By BCN
Burlingame resident Kate Belding was out for a jog when she saw Asiana Airlines flight No. 214 crash and catch fire as it landed at San Francisco International Airport late this morning.
She was running along a Bay trail near the Crowne Plaza hotel in Burlingame, south of the airport, when something about the plane caught her eye as it was approaching the runway, which juts out into the water.
"It was too low or it was too slow, or something about it just looked different than it should have looked," Belding said.
She said that when it touched down, she saw what looked like a small cloud of smoke.
"I thought that was a little bit weird, different from what you would usually see," she said.
Then it became clear something was very wrong when she heard a loud bang and saw the Boeing 777 skidding on the ground with its wings angled up in the air rather than parallel to the ground, Belding said.
She heard a second bang and saw a dark gray plume of smoke, she said.
A couple of minutes later, emergency vehicles began to arrive on the runway, she said.
She thought, "I can't believe I'm witnessing this," and ran over to talk with some people walking their dogs who were in similar disbelief."

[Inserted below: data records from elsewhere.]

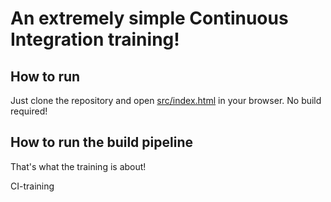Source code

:# An extremely simple Continuous Integration training!

## How to run

Just clone the repository and open [src/index.html](src/index.html) in your browser. No build required!

## How to run the build pipeline

That's what the training is about!

CI-training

"I run over there a lot, so you see planes coming in and out all the time, it's just part of our daily life here," said Belding, who is 56.
The crash killed two people and sent dozens to hospitals, including 10 critically injured patients who were taken to San Francisco General Hospital.
National Transportation Safety Board chairman Deborah A.P. Hersman and other NTSB officials took off on a flight from Washington D.C. this afternoon to San Francisco to investigate the crash.
Hersman said at a news conference in Washington that other NTSB officials from Los Angeles were also traveling to San Francisco to join the probe of the crash.